In this time-stretched wave, the time duration is expanded while the
pitch is preserved. Subsequently, the time-stretched wave can become
pitch-shifted wave by reading it at faster speed. In digital domain
this means leaving out samples, downsampling:

time-stretched-and-downsampled wave: raised pitch

With respect to the original wave, the length is retained while the
pitch is raised. Here is the original wave once more for comparison:

original wave

It may be confusing that a raised pitch is associated with an expanded
time duration and also with downsampling. That is just how it is. The
opposite is also true: to lower a pitch sensation, you will need to
take away some of the original sound's periods, and then upsample. Why
not do an illustration of that as well. Here is the original wave
'time-stretched' to 2/3 of it's length (it has shrunk rather, but that
is not part of the terminology):

wave reduced to 2/3 of it's length by cutting one period

Now upsample this wave till it has the original length, and the
effect is a lowered pitch:

time-reduced-and-upsampled wave: lowered pitch

From these examples, it becomes clear that pitch shifting is a
matter
of taking away samples at some points and adding in samples somewhere
else. The net
result has identical size, but
the trick is to remove and insert at the proper places. Time stretching
is a matter of removing or inserting larger sections while keeping
periods intact. Resampling is a matter of removing or inserting samples
as spreaded and smooth as possible, while expanding or contracting the
periods.

I have
illustrated that time stretching should preferrably be done by adding
or removing
full periods, but this is not always possible. Some signals, or regions
in it, are not periodic. Even when a signal is periodic, finding and
using that information may be troublesome. In real life, pitch
shifting is as easy as folding a sphere from a piece of cardboard.
Without decent analysis, adding
or removing portions of the signal
could look like this:

Such microscopic cut & splice technique requires at least some
amplitude
crossfading, to avoid clicks at the joints. I found it fun to learn
that electro-mechanincal machines for time stretching and pitch
shifting were already
invented and produced decades ago.

One typical situation where tempo and pitch must be controlled
independently, is when recorded radio interviews must be sped up, while
the pitch of the voices should remain unaltered. Around the 1960's, the
Springer Tempophon with rotating tape heads was developed, and could do
such jobs. Several composers, notably Stockhausen, were fascinated by
this machine and used it in electronic composition.
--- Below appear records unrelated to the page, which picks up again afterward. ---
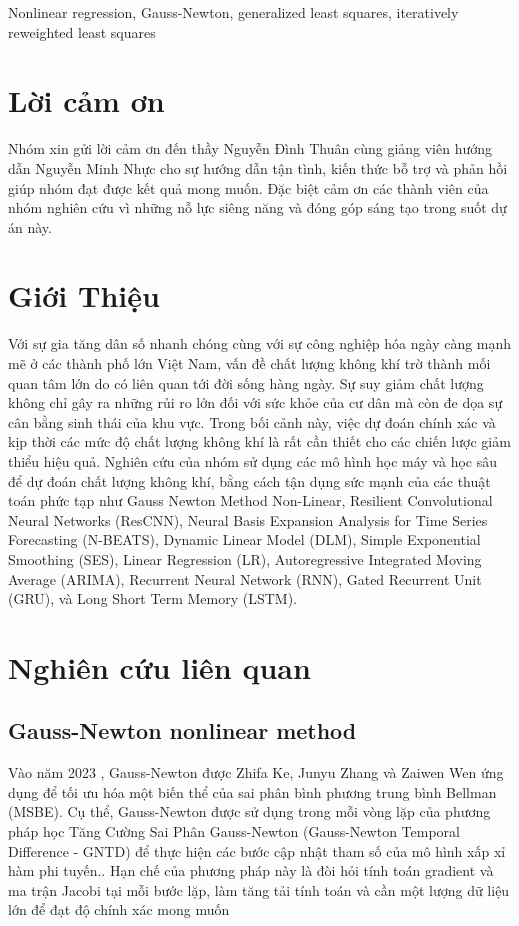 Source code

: \documentclass[conference]{IEEEtran}
\begin{document}
\begin{IEEEkeywords}
    Nonlinear regression, Gauss-Newton, generalized least squares, iteratively reweighted least
    squares
\end{IEEEkeywords}

\section*{Lời cảm ơn}
Nhóm xin gửi lời cảm ơn đến thầy Nguyễn Đình Thuân cùng giảng viên hướng dẫn Nguyễn Minh Nhực cho sự hướng dẫn tận tình, kiến thức bỗ trợ và phản hồi giúp nhóm đạt được kết quả mong muốn. Đặc biệt cảm ơn các thành viên của nhóm nghiên cứu vì những nỗ lực siêng năng và đóng góp sáng tạo trong suốt dự án này.


\section{Giới Thiệu}
Với sự gia tăng dân số nhanh chóng cùng với sự công nghiệp hóa ngày càng mạnh mẽ ở các thành phố lớn Việt Nam, vấn đề chất lượng không khí trờ thành mối quan tâm lớn do có liên quan tới đời sống hàng ngày. Sự suy giảm chất lượng không chỉ gây ra những rủi ro lớn đối với sức khỏe của cư dân mà còn đe dọa sự cân bằng sinh thái của khu vực. Trong bối cảnh này, việc dự đoán chính xác và kịp thời các mức độ chất lượng không khí là rất cần thiết cho các chiến lược giảm thiểu hiệu quả. Nghiên cứu của nhóm sử dụng các mô hình học máy và học sâu để dự đoán chất lượng không khí, bằng cách tận dụng sức mạnh của các thuật toán phức tạp như Gauss Newton Method Non-Linear, Resilient Convolutional Neural Networks (ResCNN), Neural Basis Expansion Analysis for Time Series Forecasting (N-BEATS), Dynamic Linear Model (DLM), Simple Exponential Smoothing (SES), Linear Regression (LR), Autoregressive Integrated Moving Average (ARIMA), Recurrent Neural Network (RNN), Gated Recurrent Unit (GRU), và Long Short Term Memory (LSTM).

\section{Nghiên cứu liên quan}

\subsection{Gauss-Newton nonlinear method}

Vào năm 2023 , Gauss-Newton được Zhifa Ke, Junyu Zhang và Zaiwen Wen ứng dụng để tối ưu hóa một biến thể của sai phân bình phương trung bình Bellman (MSBE). Cụ thể, Gauss-Newton được sử dụng trong mỗi vòng lặp của phương pháp học Tăng Cường Sai Phân Gauss-Newton (Gauss-Newton Temporal Difference - GNTD) để thực hiện các bước cập nhật tham số của mô hình xấp xỉ hàm phi tuyến.\cite{gaussnewtonrelated}. Hạn chế của phương pháp này là đòi hỏi tính toán gradient và ma trận Jacobi tại mỗi bước lặp, làm tăng tải tính toán và cần một lượng dữ liệu lớn để đạt độ chính xác mong muốn
\end{document}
The rotating tape heads read the signal at a speed independent from
the tape playback speed. The tape speed relative to the machine
determines the time duration, while the playback head speed relative to
the tape determines the pitch. The heads can move along with the tape
direction
for lower pitch, or move in the opposite direction for higher pitch.
Six tape heads in a drum were used in this mechanical construction. I
have never seen a Tempophon with my own eyes, but from descriptions I
derived it's working principle. Here is a graphical impression:

It is comparatively simple to emulate a basic rotating tape head
machine
in digital domain. Since there are no physical constraints forcing
virtual tape heads to be round, only two of them are needed, instead of
six. Below, it is done as a Pure Data patch:

The signal buffer is read by two reading objects (tabread4~).
Reading can be done at fractional (= slower or faster) speed. An index
represents the 'tape position'. The two 'playback heads' have
fluctuating offsets from this index, in alternating phases. These
phases have overlap, so most of the time you hear both playback heads.
The offset fluctuates linearly between zero and a defined maximum. The
offset maximum is 2205 samples in the patch, but that could have been a
different amount, like 1000. The offset maximum is sort of equivalent
to the distance between playback head centers in the rotating drum.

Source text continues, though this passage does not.